*** Opening of DATA FOR THE TASK ***
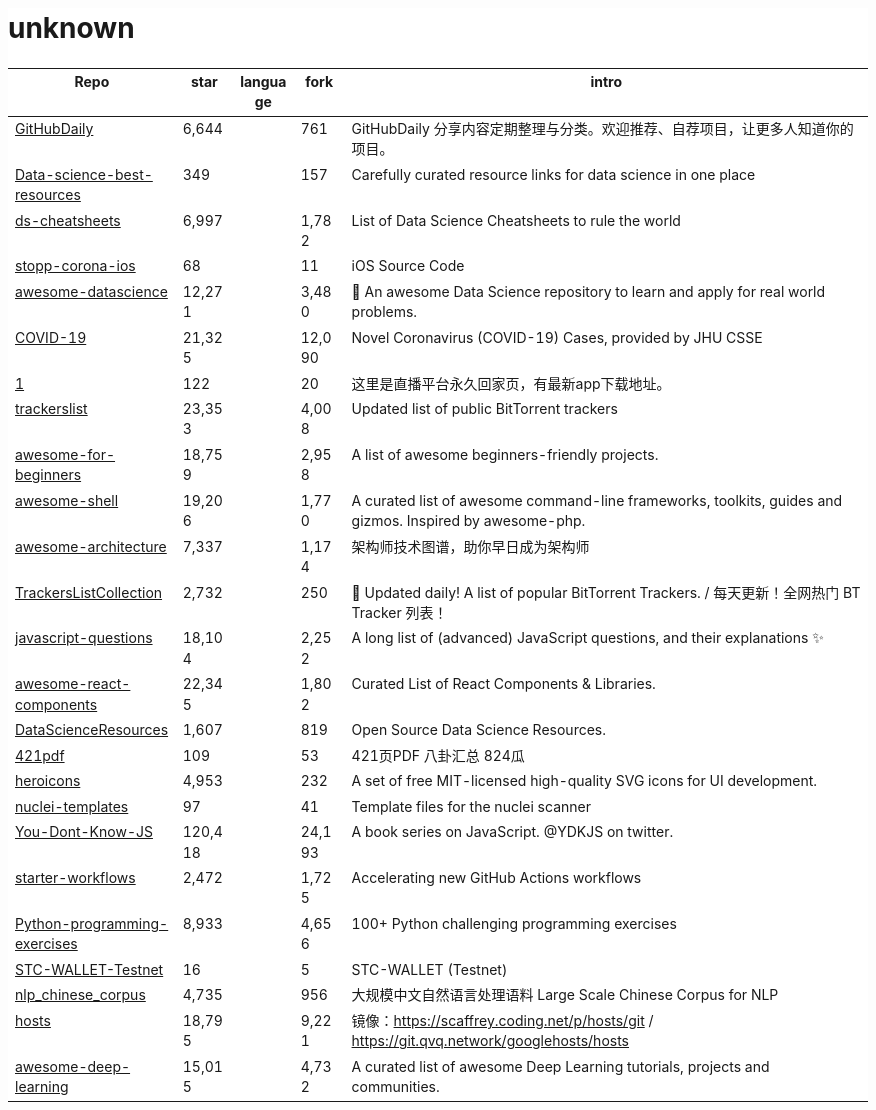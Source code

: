 
# unknown

Repo|star|language|fork|intro
-|-|-|-|-
[GitHubDaily](https://github.com/GitHubDaily/GitHubDaily)|6,644||761|GitHubDaily 分享内容定期整理与分类。欢迎推荐、自荐项目，让更多人知道你的项目。
[Data-science-best-resources](https://github.com/tirthajyoti/Data-science-best-resources)|349||157|Carefully curated resource links for data science in one place
[ds-cheatsheets](https://github.com/FavioVazquez/ds-cheatsheets)|6,997||1,782|List of Data Science Cheatsheets to rule the world
[stopp-corona-ios](https://github.com/austrianredcross/stopp-corona-ios)|68||11|iOS Source Code
[awesome-datascience](https://github.com/academic/awesome-datascience)|12,271||3,480|📝 An awesome Data Science repository to learn and apply for real world problems.
[COVID-19](https://github.com/CSSEGISandData/COVID-19)|21,325||12,090|Novel Coronavirus (COVID-19) Cases, provided by JHU CSSE
[1](https://github.com/8-jie/1)|122||20|这里是直播平台永久回家页，有最新app下载地址。
[trackerslist](https://github.com/ngosang/trackerslist)|23,353||4,008|Updated list of public BitTorrent trackers
[awesome-for-beginners](https://github.com/MunGell/awesome-for-beginners)|18,759||2,958|A list of awesome beginners-friendly projects.
[awesome-shell](https://github.com/alebcay/awesome-shell)|19,206||1,770|A curated list of awesome command-line frameworks, toolkits, guides and gizmos. Inspired by awesome-php.
[awesome-architecture](https://github.com/toutiaoio/awesome-architecture)|7,337||1,174|架构师技术图谱，助你早日成为架构师
[TrackersListCollection](https://github.com/XIU2/TrackersListCollection)|2,732||250|🎈 Updated daily! A list of popular BitTorrent Trackers. / 每天更新！全网热门 BT Tracker 列表！
[javascript-questions](https://github.com/lydiahallie/javascript-questions)|18,104||2,252|A long list of (advanced) JavaScript questions, and their explanations ✨
[awesome-react-components](https://github.com/brillout/awesome-react-components)|22,345||1,802|Curated List of React Components & Libraries.
[DataScienceResources](https://github.com/jonathan-bower/DataScienceResources)|1,607||819|Open Source Data Science Resources.
[421pdf](https://github.com/yuanguangxin/421pdf)|109||53|421页PDF 八卦汇总 824瓜
[heroicons](https://github.com/refactoringui/heroicons)|4,953||232|A set of free MIT-licensed high-quality SVG icons for UI development.
[nuclei-templates](https://github.com/projectdiscovery/nuclei-templates)|97||41|Template files for the nuclei scanner
[You-Dont-Know-JS](https://github.com/getify/You-Dont-Know-JS)|120,418||24,193|A book series on JavaScript. @YDKJS on twitter.
[starter-workflows](https://github.com/actions/starter-workflows)|2,472||1,725|Accelerating new GitHub Actions workflows
[Python-programming-exercises](https://github.com/zhiwehu/Python-programming-exercises)|8,933||4,656|100+ Python challenging programming exercises
[STC-WALLET-Testnet](https://github.com/LS1-develop/STC-WALLET-Testnet)|16||5|STC-WALLET (Testnet)
[nlp_chinese_corpus](https://github.com/brightmart/nlp_chinese_corpus)|4,735||956|大规模中文自然语言处理语料 Large Scale Chinese Corpus for NLP
[hosts](https://github.com/googlehosts/hosts)|18,795||9,221|镜像：https://scaffrey.coding.net/p/hosts/git / https://git.qvq.network/googlehosts/hosts
[awesome-deep-learning](https://github.com/ChristosChristofidis/awesome-deep-learning)|15,015||4,732|A curated list of awesome Deep Learning tutorials, projects and communities.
*** Close of DATA FOR THE TASK ***
# WHAT YOU ARE ASKED TO DO
Output every record verbatim, skipping images.

# YOUR SOLUTION
Source code

: 
# unknown

Repo|star|language|fork|intro
-|-|-|-|-
[GitHubDaily](https://github.com/GitHubDaily/GitHubDaily)|6,644||761|GitHubDaily 分享内容定期整理与分类。欢迎推荐、自荐项目，让更多人知道你的项目。
[Data-science-best-resources](https://github.com/tirthajyoti/Data-science-best-resources)|349||157|Carefully curated resource links for data science in one place
[ds-cheatsheets](https://github.com/FavioVazquez/ds-cheatsheets)|6,997||1,782|List of Data Science Cheatsheets to rule the world
[stopp-corona-ios](https://github.com/austrianredcross/stopp-corona-ios)|68||11|iOS Source Code
[awesome-datascience](https://github.com/academic/awesome-datascience)|12,271||3,480|📝 An awesome Data Science repository to learn and apply for real world problems.
[COVID-19](https://github.com/CSSEGISandData/COVID-19)|21,325||12,090|Novel Coronavirus (COVID-19) Cases, provided by JHU CSSE
[1](https://github.com/8-jie/1)|122||20|这里是直播平台永久回家页，有最新app下载地址。
[trackerslist](https://github.com/ngosang/trackerslist)|23,353||4,008|Updated list of public BitTorrent trackers
[awesome-for-beginners](https://github.com/MunGell/awesome-for-beginners)|18,759||2,958|A list of awesome beginners-friendly projects.
[awesome-shell](https://github.com/alebcay/awesome-shell)|19,206||1,770|A curated list of awesome command-line frameworks, toolkits, guides and gizmos. Inspired by awesome-php.
[awesome-architecture](https://github.com/toutiaoio/awesome-architecture)|7,337||1,174|架构师技术图谱，助你早日成为架构师
[TrackersListCollection](https://github.com/XIU2/TrackersListCollection)|2,732||250|🎈 Updated daily! A list of popular BitTorrent Trackers. / 每天更新！全网热门 BT Tracker 列表！
[javascript-questions](https://github.com/lydiahallie/javascript-questions)|18,104||2,252|A long list of (advanced) JavaScript questions, and their explanations ✨
[awesome-react-components](https://github.com/brillout/awesome-react-components)|22,345||1,802|Curated List of React Components & Libraries.
[DataScienceResources](https://github.com/jonathan-bower/DataScienceResources)|1,607||819|Open Source Data Science Resources.
[421pdf](https://github.com/yuanguangxin/421pdf)|109||53|421页PDF 八卦汇总 824瓜
[heroicons](https://github.com/refactoringui/heroicons)|4,953||232|A set of free MIT-licensed high-quality SVG icons for UI development.
[nuclei-templates](https://github.com/projectdiscovery/nuclei-templates)|97||41|Template files for the nuclei scanner
[You-Dont-Know-JS](https://github.com/getify/You-Dont-Know-JS)|120,418||24,193|A book series on JavaScript. @YDKJS on twitter.
[starter-workflows](https://github.com/actions/starter-workflows)|2,472||1,725|Accelerating new GitHub Actions workflows
[Python-programming-exercises](https://github.com/zhiwehu/Python-programming-exercises)|8,933||4,656|100+ Python challenging programming exercises
[STC-WALLET-Testnet](https://github.com/LS1-develop/STC-WALLET-Testnet)|16||5|STC-WALLET (Testnet)
[nlp_chinese_corpus](https://github.com/brightmart/nlp_chinese_corpus)|4,735||956|大规模中文自然语言处理语料 Large Scale Chinese Corpus for NLP
[hosts](https://github.com/googlehosts/hosts)|18,795||9,221|镜像：https://scaffrey.coding.net/p/hosts/git / https://git.qvq.network/googlehosts/hosts
[awesome-deep-learning](https://github.com/ChristosChristofidis/awesome-deep-learning)|15,015||4,732|A curated list of awesome Deep Learning tutorials, projects and communities.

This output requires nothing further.